【斬新】パナ×トヨタは、「ローテク」のスマートシティで勝つ

2020/2/25
世界各地で注目されるスマートシティ。
2020年代のスマートシティは、デジタルデータとAI(人工知能)を駆使した快適空間であり、自動運転車が普及する近未来の街であるという点で期待が高まっている。しかも、スマートシティ開発に乗り出す企業も多種多様だ。
そんな時代にあって、パナソニックとトヨタ自動車の住宅事業を統合した新会社「プライムライフテクノロジーズ」が、1月に発足した。
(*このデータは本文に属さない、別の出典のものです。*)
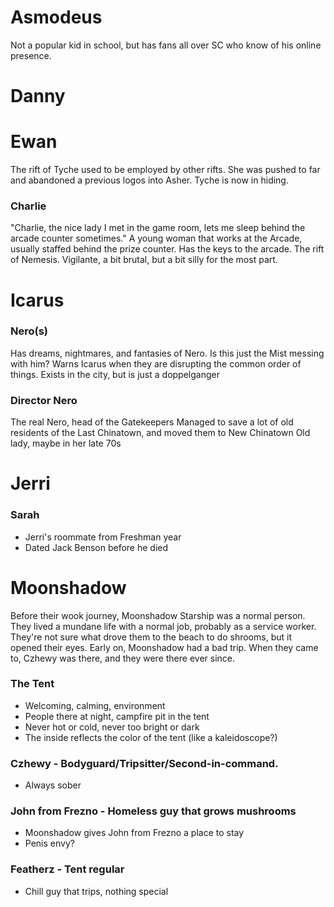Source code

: # Asmodeus
Not a popular kid in school, but has fans all over SC who know of his online presence.
# Danny
# Ewan
The rift of Tyche used to be employed by other rifts.
She was pushed to far and abandoned a previous logos into Asher.
Tyche is now in hiding.
### Charlie
"Charlie, the nice lady I met in the game room, lets me sleep behind the arcade counter sometimes."
A young woman that works at the Arcade, usually staffed behind the prize counter. Has the keys to the arcade.
The rift of Nemesis.
Vigilante, a bit brutal, but a bit silly for the most part.
# Icarus
### Nero(s)
Has dreams, nightmares, and fantasies of Nero.
Is this just the Mist messing with him?
Warns Icarus when they are disrupting the common order of things.
Exists in the city, but is just a doppelganger
### Director Nero
The real Nero, head of the Gatekeepers
Managed to save a lot of old residents of the Last Chinatown, and moved them to New Chinatown
Old lady, maybe in her late 70s
# Jerri
### Sarah
- Jerri's roommate from Freshman year
- Dated Jack Benson before he died
# Moonshadow
Before their wook journey, Moonshadow Starship was a normal person. They lived a mundane life with a normal job, probably as a service worker. They're not sure what drove them to the beach to do shrooms, but it opened their eyes. Early on, Moonshadow had a bad trip. When they came to, Czhewy was there, and they were there ever since.
### The Tent
- Welcoming, calming, environment
- People there at night, campfire pit in the tent
- Never hot or cold, never too bright or dark
- The inside reflects the color of the tent (like a kaleidoscope?)
### Czhewy - Bodyguard/Tripsitter/Second-in-command.
- Always sober
### John from Frezno - Homeless guy that grows mushrooms
- Moonshadow gives John from Frezno a place to stay
- Penis envy?
### Featherz - Tent regular
- Chill guy that trips, nothing special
住宅事業のコラボと思きや、この新会社が狙っているのも、実は、スマートシティだ。
自動車のトップメーカーのトヨタ、家電やネットワークカメラなどセンサー機器を手掛けるパナソニックという、テクノロジー企業同士のタッグを活かし、住宅にとどまらず、都市開発を目指すというのだ。
だが、意外にも、スマートシティの成否のカギを握るのは、AIや5Gといった先進テクノロジー以外にあるという。
そこで、プライムライフテクノロジーズの新社長に就いた北野亮氏を取材。テクノロジーで「くらしのあたりまえをかえていく」をスローガンに掲げる同社だが、その裏で盲点となっているローテクの重要性を含め、これからのスマートシティや自動運転社会の姿に迫った。
住む権利を売る
──「当たり前を変える」の「当たり前」とは何でしょう。
これまでの住宅メーカーは、新築の家を作って売ることに重点を置いてきたわけですね。この「家を売らんがためのビジネス」を大きく変えていく必要があります。
これまではお客さんも、ずっとそこに住むことを前提に、家を購入してきたケースが大半かと思います。
でも、平日は都市にいて、土日に両親のいる地方で暮らす人もいます。一方で、(転勤などによって)平日は地方にいて、土日は都市にいる人もいます。
じゃあ、家を2つ持つかというと、それは無理です。だったら、2カ所、3カ所に住む権利を提供する。そんなビジネスがあってもいいかも分かりませんね。
──所有から利用へ。つまり、シェアリングビジネスということですね。